Take from a few years of working on pro software: Mac professional software vendors have been looking for the door even since 2010-ish when stuff like the Mac Pro went downhill. Would Autodesk be dumping Mac products if the Mac Pro was still a popular and powerful solution?

They could deal with OpenGL -> Metal if they wanted to in a variety of different ways. But if they’re just done with the Mac market in general, OpenGL provides a nice excuse that saves face.

Spect 1.0

Steven Frank (tweet):

Fast image browser and organizer for macOS

Quickly open folders containing thousands of images, even from a network drive.

Prune images with marquee selection and delete.

$5 from the Mac App Store, with a direct-download free trial. It reminds me of the old PhotoReviewer app.

Previously: PhotoReviewer 2.2, PhotoReviewer 2.0.

Slack and Atlassian Team Up on Chat Software

Dina Bass and Ellen Huet (via Hacker News):

Atlassian Corp. is selling its corporate chat software to rival Slack Technologies Inc. and taking a small stake in the startup, as they face greater competition from Microsoft Corp.

[…]

The deal gives Slack more customers, most of whom pay a monthly service fee, and allows Atlassian to exit a business that failed to generate as much demand as expected. Combining the two businesses bolsters Slack at a time when Microsoft is pushing a rival product called Teams to some 135 million Office cloud customers. Microsoft introduced a free version of Teams this month in a bid to lure people who don’t subscribe to Office 365.

Matthew Guay (Hacker News):

Stewart Butterfield’s team didn’t set out to make a chat app. Fresh off of Yahoo’s acquisition of his team’s photo-sharing app Flickr, he started a new company to build a game. His team hadn’t set out to make Flickr, after all—that, too, started as a game before noticing the game’s photo sharing tool was more popular than the game itself.

The game didn’t work out this time either. But on the side, they built a team chat app and pivoted to it instead.

Twitter and Shadow Banning

Vijaya Gadde and Kayvon Beykpour (tweet, Hacker News):

The best definition we found is this: deliberately making someone’s content undiscoverable to everyone except the person who posted it, unbeknownst to the original poster.

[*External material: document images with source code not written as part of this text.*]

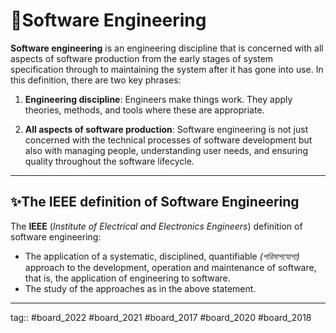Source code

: # 🌼Software Engineering

**Software engineering** is an engineering discipline that is concerned with all aspects of software production from the early stages of system specification through to maintaining the system after it has gone into use. In this definition, there are two key phrases:

 1. **Engineering discipline**: Engineers make things work. They apply theories, methods, and tools where these are appropriate.

 2. **All aspects of software production**: Software engineering is not just concerned with the technical processes of software development but also with managing people, understanding user needs, and ensuring quality throughout the software lifecycle.

---

## ✨The IEEE definition of Software Engineering

 The **IEEE** (*Institute of Electrical and Electronics Engineers*) definition of software engineering:
 
 - The application of a systematic, disciplined, quantifiable *(পরিমাপযোগ্য)* approach to the development, operation and maintenance of software, that is, the application of engineering to software.
 -  The study of the approaches as in the above statement.

---

tag:: #board_2022 #board_2021 #board_2017 #board_2020 #board_2018 


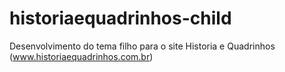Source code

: historiaequadrinhos-child
=========================

Desenvolvimento do tema filho para o site Historia e Quadrinhos (www.historiaequadrinhos.com.br)
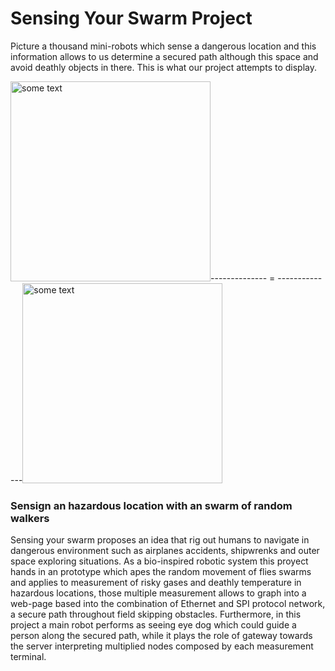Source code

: # Sensing Your Swarm Project

<p>Picture a thousand mini-robots which sense a dangerous location and this information allows to us determine a secured path although this space and avoid deathly objects in there. This is what our project attempts to display.</p>

<IMG SRC="http://i.dailymail.co.uk/i/pix/2011/08/23/article-0-02D26216000005DC-732_468x375.jpg" ALT="some text" WIDTH=320 HEIGHT=320>--------------      =     --------------<IMG SRC="http://groups.csail.mit.edu/drl/BoeingPages/ResearchProblems/whole-swarm-from-above.jpg" ALT="some text" WIDTH=320 HEIGHT=320>

<h3>Sensign an hazardous location with an swarm of random walkers</h3>

<p>Sensing your swarm proposes an idea that rig out humans to navigate in dangerous environment such as airplanes accidents, shipwrenks and outer space exploring situations. As a bio-inspired robotic system this proyect hands in an prototype which apes the random movement of flies swarms and applies to measurement of risky gases and deathly temperature in hazardous locations, those multiple measurement allows to graph into a web-page based into the combination of Ethernet and SPI protocol network, a secure path throughout field skipping obstacles. Furthermore, in this project a main robot performs as seeing eye dog which could guide a person along the secured path, while it plays the role of gateway towards the server interpreting multiplied nodes composed by each measurement terminal.</p>
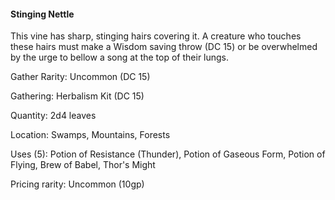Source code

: #### Stinging Nettle
This vine has sharp, stinging hairs covering it. A creature who touches these hairs must make a Wisdom saving throw (DC 15) or be overwhelmed by the urge to bellow a song at the top of their lungs.

Gather Rarity: Uncommon (DC 15)

Gathering: Herbalism Kit (DC 15)

Quantity: 2d4 leaves

Location: Swamps, Mountains, Forests

Uses (5): Potion of Resistance (Thunder), Potion of Gaseous Form, Potion of Flying, Brew of Babel, Thor's Might

Pricing rarity: Uncommon (10gp)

We do not shadow ban. You are always able to see the tweets from accounts you follow (although you may have to do more work to find them, like go directly to their profile). And we certainly don’t shadow ban based on political viewpoints or ideology.

We do rank tweets and search results. We do this because Twitter is most useful when it’s immediately relevant. These ranking models take many signals into consideration to best organize tweets for timely relevance. We must also address bad-faith actors who intend to manipulate or detract from healthy conversation.

[…]

We know this approach is working because we see fewer abuse reports and spam reports.

They seem to be saying that Twitter may decide not to show certain tweets in your timeline or searches for various algorithmic reasons. (Low-ranked tweets don’t just show up at the bottom; they don’t show up at all.) They don’t consider this shadow banning because you can still see the tweets if you go to that person’s profile (which is impractical).

This doesn’t make much sense to me because it apparently also applies to tweets from users that you’ve specifically chosen to follow. And the person tweeting sees all their own tweets in their timeline, so they don’t know they’re invisible to others. That’s kind of what’s meant by “shadow.”

This is apparently separate from the quality filter, which affects tweets from people you don’t follow. You can turn this off, and I’ve seen links on twitter.com where I can click to show which tweets were hidden.

I guess I have no way of knowing whether any tweets have been hidden from me by Twitter’s ranking algorithm. As far as I know, no one I follow has complained about being censored. But I would prefer to just always see everything. If someone I follow is posting bad stuff, I want to know that, and then I can just choose to unfollow them.